Data to examine:
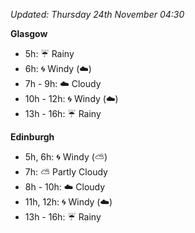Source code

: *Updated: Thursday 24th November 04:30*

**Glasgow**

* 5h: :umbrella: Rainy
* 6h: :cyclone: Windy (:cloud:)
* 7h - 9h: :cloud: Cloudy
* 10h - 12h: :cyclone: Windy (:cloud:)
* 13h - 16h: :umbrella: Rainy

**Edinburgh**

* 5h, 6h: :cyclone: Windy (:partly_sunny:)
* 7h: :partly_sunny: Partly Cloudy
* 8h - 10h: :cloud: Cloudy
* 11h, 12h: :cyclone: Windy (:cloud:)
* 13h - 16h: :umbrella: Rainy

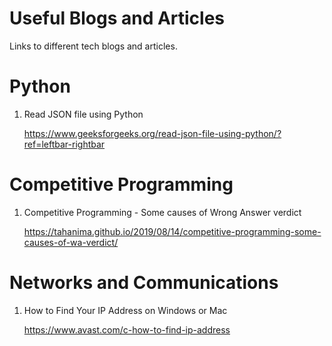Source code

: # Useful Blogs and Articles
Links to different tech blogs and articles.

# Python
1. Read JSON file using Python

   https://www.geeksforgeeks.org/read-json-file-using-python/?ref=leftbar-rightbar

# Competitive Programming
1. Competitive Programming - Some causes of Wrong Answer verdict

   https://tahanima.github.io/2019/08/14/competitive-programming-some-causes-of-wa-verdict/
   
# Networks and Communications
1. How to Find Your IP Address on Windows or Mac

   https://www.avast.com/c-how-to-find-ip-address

Activity: Above are the records; repeat them all exactly, without the pictures.

Exercise answer:
Source code

: *Updated: Thursday 24th November 04:30*

**Glasgow**

* 5h: :umbrella: Rainy
* 6h: :cyclone: Windy (:cloud:)
* 7h - 9h: :cloud: Cloudy
* 10h - 12h: :cyclone: Windy (:cloud:)
* 13h - 16h: :umbrella: Rainy

**Edinburgh**

* 5h, 6h: :cyclone: Windy (:partly_sunny:)
* 7h: :partly_sunny: Partly Cloudy
* 8h - 10h: :cloud: Cloudy
* 11h, 12h: :cyclone: Windy (:cloud:)
* 13h - 16h: :umbrella: Rainy

Source code

: # Useful Blogs and Articles
Links to different tech blogs and articles.

# Python
1. Read JSON file using Python

   https://www.geeksforgeeks.org/read-json-file-using-python/?ref=leftbar-rightbar

# Competitive Programming
1. Competitive Programming - Some causes of Wrong Answer verdict

   https://tahanima.github.io/2019/08/14/competitive-programming-some-causes-of-wa-verdict/
   
# Networks and Communications
1. How to Find Your IP Address on Windows or Mac

   https://www.avast.com/c-how-to-find-ip-address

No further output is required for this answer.